We the Case daughters were not so happy when Dad took a job in Ohio. He had an offer in Indiana, twenty minutes from grandparents; fifteen minutes from cousins; two hours from friends. Instead we ended up in Buckeye country. Turns out OSU fans aren’t quite as endearing as Notre Dame ones.
What we inherited was a road– specifically, Route 30. We made the five hour trip back to family nearly every month. They built bypasses around Crestline and Celina; we experimented with 71 South on one end and Route 224 on the other. But for the most part, I’ve been driving up and down the same road for the last fifteen years. I filled my learner’s permit night driving-quota on 30, and took my first solo road trip on it. (Spilled Cherry Pepsi all over the center console after just twenty minutes. What a rookie.) We would make up extravagant back-seat games and break into pent-up-in-the-car hysterics. When it got dark we settled into the hum of the road and had family hymn-sings.
Most of the significant conversations I’ve had with my parents have happened somewhere along 30: one on boys and dating in high school while headed east; a long, weighty decompresser on re-entry and reverse-culture shock when Mom and I were traveling west the summer after I returned from South Africa. I fell in love with baseball while listening to a Cleveland game just outside Canton. And I was on 30 for the most awful afternoon of my life, mostly numb and otherwise frightened, scooting east as fast as we could through the speed traps around Dalton.
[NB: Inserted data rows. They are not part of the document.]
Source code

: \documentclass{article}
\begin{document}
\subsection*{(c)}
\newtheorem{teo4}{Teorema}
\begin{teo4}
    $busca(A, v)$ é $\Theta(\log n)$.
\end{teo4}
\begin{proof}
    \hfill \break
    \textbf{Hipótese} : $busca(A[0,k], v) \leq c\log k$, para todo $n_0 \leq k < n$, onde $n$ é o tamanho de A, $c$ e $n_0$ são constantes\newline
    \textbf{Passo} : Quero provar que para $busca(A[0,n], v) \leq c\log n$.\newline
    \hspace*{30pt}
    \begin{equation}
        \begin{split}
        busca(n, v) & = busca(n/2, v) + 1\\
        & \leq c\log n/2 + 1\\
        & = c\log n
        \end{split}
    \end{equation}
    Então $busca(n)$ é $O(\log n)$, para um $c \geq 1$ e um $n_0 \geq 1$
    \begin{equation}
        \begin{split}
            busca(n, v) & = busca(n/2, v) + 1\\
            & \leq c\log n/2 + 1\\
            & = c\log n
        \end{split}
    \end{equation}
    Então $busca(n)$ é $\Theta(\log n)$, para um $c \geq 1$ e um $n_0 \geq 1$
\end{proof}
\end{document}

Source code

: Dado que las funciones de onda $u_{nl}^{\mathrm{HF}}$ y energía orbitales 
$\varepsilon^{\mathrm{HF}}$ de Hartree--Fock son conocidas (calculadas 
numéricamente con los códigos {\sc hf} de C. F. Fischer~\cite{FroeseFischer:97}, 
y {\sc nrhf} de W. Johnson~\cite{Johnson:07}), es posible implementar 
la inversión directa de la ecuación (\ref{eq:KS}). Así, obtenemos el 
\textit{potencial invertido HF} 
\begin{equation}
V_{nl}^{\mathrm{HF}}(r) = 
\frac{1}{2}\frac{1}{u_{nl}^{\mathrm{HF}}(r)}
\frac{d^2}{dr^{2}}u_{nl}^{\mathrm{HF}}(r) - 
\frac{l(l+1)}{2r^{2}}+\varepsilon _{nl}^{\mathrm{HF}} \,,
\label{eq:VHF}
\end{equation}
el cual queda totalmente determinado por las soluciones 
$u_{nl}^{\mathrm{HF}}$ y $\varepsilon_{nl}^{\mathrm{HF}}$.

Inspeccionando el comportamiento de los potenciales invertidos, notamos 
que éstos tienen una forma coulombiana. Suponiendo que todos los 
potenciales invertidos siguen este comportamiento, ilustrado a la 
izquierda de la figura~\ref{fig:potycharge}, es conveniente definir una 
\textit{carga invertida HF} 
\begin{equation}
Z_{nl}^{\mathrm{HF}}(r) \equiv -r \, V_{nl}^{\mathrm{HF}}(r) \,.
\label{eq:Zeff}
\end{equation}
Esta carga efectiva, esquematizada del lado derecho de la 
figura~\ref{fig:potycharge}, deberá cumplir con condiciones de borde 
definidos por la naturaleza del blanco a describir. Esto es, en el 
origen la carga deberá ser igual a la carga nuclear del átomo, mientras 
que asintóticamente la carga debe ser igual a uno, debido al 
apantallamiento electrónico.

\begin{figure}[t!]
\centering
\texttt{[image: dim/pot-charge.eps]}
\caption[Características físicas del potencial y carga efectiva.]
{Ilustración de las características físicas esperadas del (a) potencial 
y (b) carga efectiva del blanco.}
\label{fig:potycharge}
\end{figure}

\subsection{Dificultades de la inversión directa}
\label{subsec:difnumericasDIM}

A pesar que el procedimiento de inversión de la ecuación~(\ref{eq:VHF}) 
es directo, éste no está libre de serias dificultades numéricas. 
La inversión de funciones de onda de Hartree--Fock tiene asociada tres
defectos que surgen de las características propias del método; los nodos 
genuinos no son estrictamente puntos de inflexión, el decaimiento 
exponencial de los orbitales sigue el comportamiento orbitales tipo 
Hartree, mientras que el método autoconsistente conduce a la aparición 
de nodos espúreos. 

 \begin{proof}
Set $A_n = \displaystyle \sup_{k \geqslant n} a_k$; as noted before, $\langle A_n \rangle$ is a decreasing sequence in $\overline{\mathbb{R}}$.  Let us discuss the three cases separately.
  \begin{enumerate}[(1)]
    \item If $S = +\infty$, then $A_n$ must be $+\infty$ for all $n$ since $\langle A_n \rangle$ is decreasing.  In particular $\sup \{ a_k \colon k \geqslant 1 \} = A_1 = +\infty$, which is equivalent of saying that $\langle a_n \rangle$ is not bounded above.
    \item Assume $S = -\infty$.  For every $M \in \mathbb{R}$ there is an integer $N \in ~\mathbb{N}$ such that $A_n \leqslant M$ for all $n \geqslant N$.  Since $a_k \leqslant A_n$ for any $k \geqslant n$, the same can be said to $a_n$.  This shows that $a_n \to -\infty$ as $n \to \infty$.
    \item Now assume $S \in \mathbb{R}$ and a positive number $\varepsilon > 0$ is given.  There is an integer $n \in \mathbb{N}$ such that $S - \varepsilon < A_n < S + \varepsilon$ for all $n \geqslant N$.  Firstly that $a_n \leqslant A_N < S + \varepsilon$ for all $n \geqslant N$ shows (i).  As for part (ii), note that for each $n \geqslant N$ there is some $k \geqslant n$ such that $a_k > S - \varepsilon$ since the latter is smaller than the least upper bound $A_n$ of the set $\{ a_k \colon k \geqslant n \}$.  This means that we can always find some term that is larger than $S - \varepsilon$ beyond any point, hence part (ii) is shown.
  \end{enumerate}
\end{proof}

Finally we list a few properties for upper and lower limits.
There are prettier roads. Quicker roads, more notable roads. But the ribbon of 30 between Canton and Van Wert is one of the only places I feel I have a claim to. When I’m asked where I’m from I usually say I grew up in Indiana and Ohio. Wouldn’t it be better to tell them about 30? It’s that lovely little stretch where you are always setting out into the world and headed towards home at the same time.